Is there any merit to adding your dry hops at pitching rather than waiting for fermentation to end? It seems to me that this would be better for several reasons: 1 - less risk of oxidation and contamination, 2 - more time for the hop debris to settle out (I dd not use a hop bag for fear of contamination), 3 - less hassle.

What am I missing?

Thanks!
 
Dry hopping for too long can result in a grassy flavor.

You can sanitize the dry hops bag in some Starsan or vodka just before adding the hops. The hops themselves have a natural antiseptic property, so they are low risk for introducing an infection.
 
What he said.

Also, you used hops not particularly known for dry hop use, especially in an IPA.
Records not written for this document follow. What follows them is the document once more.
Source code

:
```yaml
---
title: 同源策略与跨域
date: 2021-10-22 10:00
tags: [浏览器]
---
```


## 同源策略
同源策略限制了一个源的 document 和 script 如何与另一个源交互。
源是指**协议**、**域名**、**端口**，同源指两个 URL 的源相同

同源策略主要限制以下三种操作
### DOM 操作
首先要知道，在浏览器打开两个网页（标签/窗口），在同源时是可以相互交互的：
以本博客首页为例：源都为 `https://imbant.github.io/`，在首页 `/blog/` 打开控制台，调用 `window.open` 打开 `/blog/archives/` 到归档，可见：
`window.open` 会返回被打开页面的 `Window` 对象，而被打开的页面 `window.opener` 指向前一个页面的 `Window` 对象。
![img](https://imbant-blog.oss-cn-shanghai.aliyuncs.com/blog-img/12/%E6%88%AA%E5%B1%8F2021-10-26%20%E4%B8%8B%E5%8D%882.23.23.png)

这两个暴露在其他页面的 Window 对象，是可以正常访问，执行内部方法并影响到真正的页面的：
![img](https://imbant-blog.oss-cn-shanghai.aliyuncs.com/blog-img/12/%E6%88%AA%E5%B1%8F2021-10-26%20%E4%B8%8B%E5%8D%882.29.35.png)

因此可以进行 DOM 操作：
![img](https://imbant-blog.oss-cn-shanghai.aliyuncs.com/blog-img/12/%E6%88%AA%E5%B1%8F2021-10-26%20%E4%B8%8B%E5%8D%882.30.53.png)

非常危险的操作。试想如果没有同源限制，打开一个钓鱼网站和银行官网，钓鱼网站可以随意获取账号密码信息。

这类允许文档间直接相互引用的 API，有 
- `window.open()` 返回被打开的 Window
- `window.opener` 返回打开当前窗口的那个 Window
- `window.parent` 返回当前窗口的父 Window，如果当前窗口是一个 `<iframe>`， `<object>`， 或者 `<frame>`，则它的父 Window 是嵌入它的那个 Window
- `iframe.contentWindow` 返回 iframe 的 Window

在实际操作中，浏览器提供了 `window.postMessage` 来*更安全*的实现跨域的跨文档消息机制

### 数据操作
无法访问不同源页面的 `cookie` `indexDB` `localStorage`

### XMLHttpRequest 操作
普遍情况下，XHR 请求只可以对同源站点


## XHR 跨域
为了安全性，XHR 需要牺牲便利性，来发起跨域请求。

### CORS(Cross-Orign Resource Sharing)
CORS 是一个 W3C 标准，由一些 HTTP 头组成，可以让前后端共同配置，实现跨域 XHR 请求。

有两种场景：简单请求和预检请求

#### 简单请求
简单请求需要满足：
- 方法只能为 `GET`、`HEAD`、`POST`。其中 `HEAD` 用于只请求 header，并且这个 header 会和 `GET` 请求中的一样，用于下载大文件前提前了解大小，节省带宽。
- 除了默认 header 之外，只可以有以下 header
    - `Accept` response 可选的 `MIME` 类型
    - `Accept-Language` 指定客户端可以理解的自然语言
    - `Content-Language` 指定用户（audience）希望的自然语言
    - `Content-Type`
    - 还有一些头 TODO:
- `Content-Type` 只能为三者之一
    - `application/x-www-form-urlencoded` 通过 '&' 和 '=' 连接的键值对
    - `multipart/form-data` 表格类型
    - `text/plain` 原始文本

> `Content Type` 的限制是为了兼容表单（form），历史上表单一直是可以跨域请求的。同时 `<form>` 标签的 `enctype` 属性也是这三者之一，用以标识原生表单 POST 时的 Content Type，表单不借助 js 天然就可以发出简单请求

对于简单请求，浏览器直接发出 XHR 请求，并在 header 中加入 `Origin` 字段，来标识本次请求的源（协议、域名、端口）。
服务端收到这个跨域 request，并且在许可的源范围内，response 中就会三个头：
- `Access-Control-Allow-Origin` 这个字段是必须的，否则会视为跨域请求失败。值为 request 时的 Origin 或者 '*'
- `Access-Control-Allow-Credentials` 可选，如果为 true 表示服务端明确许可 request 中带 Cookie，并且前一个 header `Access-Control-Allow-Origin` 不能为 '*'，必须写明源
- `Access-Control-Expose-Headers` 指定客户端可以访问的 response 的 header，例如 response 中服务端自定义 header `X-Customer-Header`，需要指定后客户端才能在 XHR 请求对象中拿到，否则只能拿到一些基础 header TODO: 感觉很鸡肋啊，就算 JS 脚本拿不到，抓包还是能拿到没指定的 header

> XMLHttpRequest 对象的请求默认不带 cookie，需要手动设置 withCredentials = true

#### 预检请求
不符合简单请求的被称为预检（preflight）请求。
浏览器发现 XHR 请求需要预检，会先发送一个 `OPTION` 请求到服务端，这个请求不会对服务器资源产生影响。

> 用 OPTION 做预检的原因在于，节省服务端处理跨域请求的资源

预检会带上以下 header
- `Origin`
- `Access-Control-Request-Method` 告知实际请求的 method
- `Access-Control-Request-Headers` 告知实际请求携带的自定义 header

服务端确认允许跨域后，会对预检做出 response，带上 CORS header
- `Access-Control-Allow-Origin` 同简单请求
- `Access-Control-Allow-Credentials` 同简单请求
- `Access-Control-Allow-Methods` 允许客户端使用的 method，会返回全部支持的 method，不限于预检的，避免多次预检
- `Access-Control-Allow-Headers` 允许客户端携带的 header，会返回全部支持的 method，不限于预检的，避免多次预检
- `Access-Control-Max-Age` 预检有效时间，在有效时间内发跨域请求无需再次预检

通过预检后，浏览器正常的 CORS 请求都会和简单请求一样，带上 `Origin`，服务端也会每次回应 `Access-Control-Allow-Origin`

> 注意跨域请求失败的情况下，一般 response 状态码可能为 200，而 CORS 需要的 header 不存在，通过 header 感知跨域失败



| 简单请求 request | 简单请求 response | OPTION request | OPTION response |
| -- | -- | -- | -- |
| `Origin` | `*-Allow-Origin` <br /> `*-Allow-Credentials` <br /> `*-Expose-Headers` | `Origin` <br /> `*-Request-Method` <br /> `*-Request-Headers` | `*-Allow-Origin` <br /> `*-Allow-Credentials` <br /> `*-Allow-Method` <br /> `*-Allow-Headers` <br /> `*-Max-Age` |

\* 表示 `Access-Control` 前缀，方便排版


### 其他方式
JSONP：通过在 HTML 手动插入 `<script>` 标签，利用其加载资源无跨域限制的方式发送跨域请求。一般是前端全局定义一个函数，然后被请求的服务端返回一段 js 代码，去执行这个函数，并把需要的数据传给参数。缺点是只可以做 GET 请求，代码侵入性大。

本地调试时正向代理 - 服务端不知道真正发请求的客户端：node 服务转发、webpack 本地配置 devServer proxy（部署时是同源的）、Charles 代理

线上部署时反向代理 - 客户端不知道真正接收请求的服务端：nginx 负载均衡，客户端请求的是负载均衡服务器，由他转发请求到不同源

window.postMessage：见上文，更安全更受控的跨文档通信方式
Lots of people add dry hops at high krausen for the reasons you suggested. As long as you plan to package as soon as you hit FG there's little reason not to do it.
 
Hop dust, for lack of a better term, is very harsh and bitter. Assuming that you had little hop particles in suspension, that could very well give you the sensation of bitterness. I have a feeling that the bitterness will be gone once you carb and chill your beer since most of the particulate will crash out with time.
 
Hop dust, for lack of a better term, is very harsh and bitter. Assuming that you had little hop particles in suspension, that could very well give you the sensation of bitterness. I have a feeling that the bitterness will be gone once you carb and chill your beer since most of the particulate will crash out with time.
You might be on to something here. I put my test sample from bottling in the fridge this morning and let it sit all day. I tasted it again a little while ago and much of the bitterness that I initially tasted this morning had receded. Though there was still substantially more than before dry hopping.
I'd be interested in seeing an allegedly "IPA" recipe that advises .5oz Tettanger and .5 oz Mount Hood as a dry hop.
Aside from the strains, the amount used is akin to waiving the hops at the fermentor from afar...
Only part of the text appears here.